PROVIDENCE, R.I. (WPRI) — The Rhode Island Commerce Corporation has struck another settlement in the 38 Studios lawsuit worth $2.5 million.
The deal, according to the Corporation, is with former 38 Studios executives Curt Schilling, Thomas Zaccagnino, Richard Wester, and Jennifer MacLean. Their insurer, Starr Indemnity and Liability Company, will foot the bill for the entire settlement.
If the court approves the settlement, it would bring the total recouped through settlements to about $45 million in the ongoing litigation. That is more than half of the state’s $88 million moral obligation bonds.
The only remaining defendant would be First Southwest, which acted as Rhode Island’s financial adviser in the deal. In the past, the company has challenged other settlements in the case.
On Twitter, Curt Schilling – who has not admitted any wrongdoing in case- told Eyewitness News he would likely tell his side of the story to Rhode Island citizens once the settlement is approved. However, he said it might be longer because he could be called to testify if First Southwest doesn’t settle and goes to trial. There is no gag order in the settlement preventing him from commenting.
Schilling also indicated he would be telling his side of the story on his new radio show.
Retired Superior Court Judge Francis Darigan, who was acting as mediator in the case, spoke to reporters Monday morning about the deal.
He said the commerce corporation’s lawyer Thomas Carlotto determined the chances of getting more money from the former Red Sox ace would have been slim.
“Certainly the most controversial, I suppose from the public’s point of view, would have been the assets of Mr. Schilling, because of his celebrity and his success as a Major League Baseball player,” Darigan said.

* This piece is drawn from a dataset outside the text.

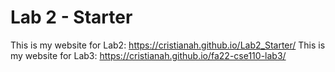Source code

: # Lab 2 - Starter
This is my website for Lab2: https://cristianah.github.io/Lab2_Starter/
This is my website for Lab3: https://cristianah.github.io/fa22-cse110-lab3/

“But as of a meeting that I had with Mr. Carlotto and lawyers for Mr. Schilling last Friday, the state was satisfied that after reviewing all of the submissions, not only by Mr. Schilling but the other three defendants, that this settlement was an appropriate one for the taxpayers of the state of Rhode Island,” Darigan said. He never met Curt Schilling in the mediation process.
Darigan said while the exact dollar values of the assets disclosed to Carlotto were confidential, Schilling and the other executives’ total assets did not collectively add up to $2.5 million, the amount of the settlement that will be paid to the state by the group’s insurance company.
Commerce Corp. spokesman Matt Sheaff told Eyewitness News $2.05 million of the settlement would go toward 38 Studios bond payments. The remaining amount would go toward legal fees.
“We are on a quest here to recover, with certainty, as much money as we could to repay the taxpayers of the state of Rhode Island,” said Darin Early, the president of the RI Commerce Corporation.
In the settlement documents obtained by Eyewitness News, all four defendants including Schilling agreed to testify in the upcoming trial with First Southwest, if called upon by the state. When asked, Early said it would be up to legal counsel to call Schilling to the stand.
In a statement, Gov. Gina Raimondo said the state is trying to recoup as much money as possible.
“As I’ve said from the very beginning, 38 Studios was a bad deal for Rhode Islanders and I was against it from the start. My team and I remain focused on recovering as much taxpayer money as possible and we are preparing for trial with the remaining defendant.”
Rhode Island last month reached its biggest settlement in the case, amounting to $25.6 million from Wells Fargo Securities and Barclays Capital Inc.